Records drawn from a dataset

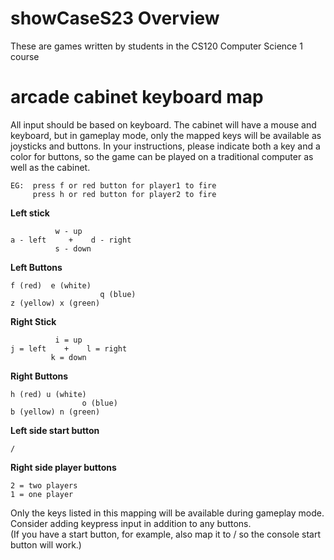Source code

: # showCaseS23 Overview
These are games written by students in the CS120 Computer Science 1 course

# arcade cabinet keyboard map

All input should be based on keyboard.  The cabinet will have a mouse and keyboard,
but in gameplay mode, only the mapped keys will be available as joysticks and buttons.
In your instructions, please indicate both a key and a color for buttons, so the 
game can be played on a traditional computer as well as the cabinet.

    EG:  press f or red button for player1 to fire
         press h or red button for player2 to fire

**Left stick** 

              w - up
    a - left     +    d - right
              s - down

**Left Buttons**  

    f (red)  e (white)  
                        q (blue)
    z (yellow) x (green)

**Right Stick**  

              i = up
    j = left    +    l = right
             k = down

**Right Buttons**  

    h (red) u (white)
                    o (blue)
    b (yellow) n (green)
    
**Left side start button**  

    /

**Right side player buttons**

    2 = two players
    1 = one player

Only the keys listed in this mapping will be available during gameplay mode.
Consider adding keypress input in addition to any buttons.  
(If you have a start button, for example, also map it to / so the console start button will work.)
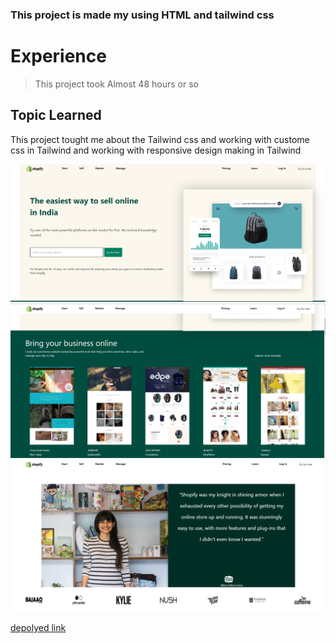 ### This project is made my using HTML and tailwind css

# Experience

> This project took Almost 48 hours or so

## Topic Learned

This project tought me about the Tailwind css and working with custome css in Tailwind and working with responsive design making in Tailwind

![Landingpage](./cap1.PNG)
![Bring Business](./cp2.PNG)
![Shining Armor](./cap3.PNG)

[depolyed link](https://rode-clone-lovat.vercel.app/)
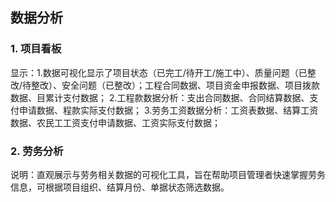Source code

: ## 数据分析
### 1. 项目看板
显示：1.数据可视化显示了项目状态（已完工/待开工/施工中）、质量问题（已整改/待整改）、安全问题（已整改）；工程合同数据、项目资金申报数据、项目拨款数据、目累计支付数据； 
2.工程款数据分析：支出合同数据、合同结算数据、支付申请数据、程款实际支付数据；
3.劳务工资数据分析：工资表数据、结算工资数据、农民工工资支付申请数据、工资实际支付数据；

### 2. 劳务分析
说明：直观展示与劳务相关数据的可视化工具，旨在帮助项目管理者快速掌握劳务信息，可根据项目组织、结算月份、单据状态筛选数据。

■ Directions for this task
What is needed is an exact copy of only the lines above from the one with "In your instructions, please" to the one with "## Topic Learned", both kept, with every picture left out.

■ Solution for this exercise
In your instructions, please indicate both a key and a color for buttons, so the 
game can be played on a traditional computer as well as the cabinet.

    EG:  press f or red button for player1 to fire
         press h or red button for player2 to fire

**Left stick** 

              w - up
    a - left     +    d - right
              s - down

**Left Buttons**  

    f (red)  e (white)  
                        q (blue)
    z (yellow) x (green)

**Right Stick**  

              i = up
    j = left    +    l = right
             k = down

**Right Buttons**  

    h (red) u (white)
                    o (blue)
    b (yellow) n (green)
    
**Left side start button**  

    /

**Right side player buttons**

    2 = two players
    1 = one player

Only the keys listed in this mapping will be available during gameplay mode.
Consider adding keypress input in addition to any buttons.  
(If you have a start button, for example, also map it to / so the console start button will work.)
 ### This project is made my using HTML and tailwind css

# Experience

> This project took Almost 48 hours or so

## Topic Learned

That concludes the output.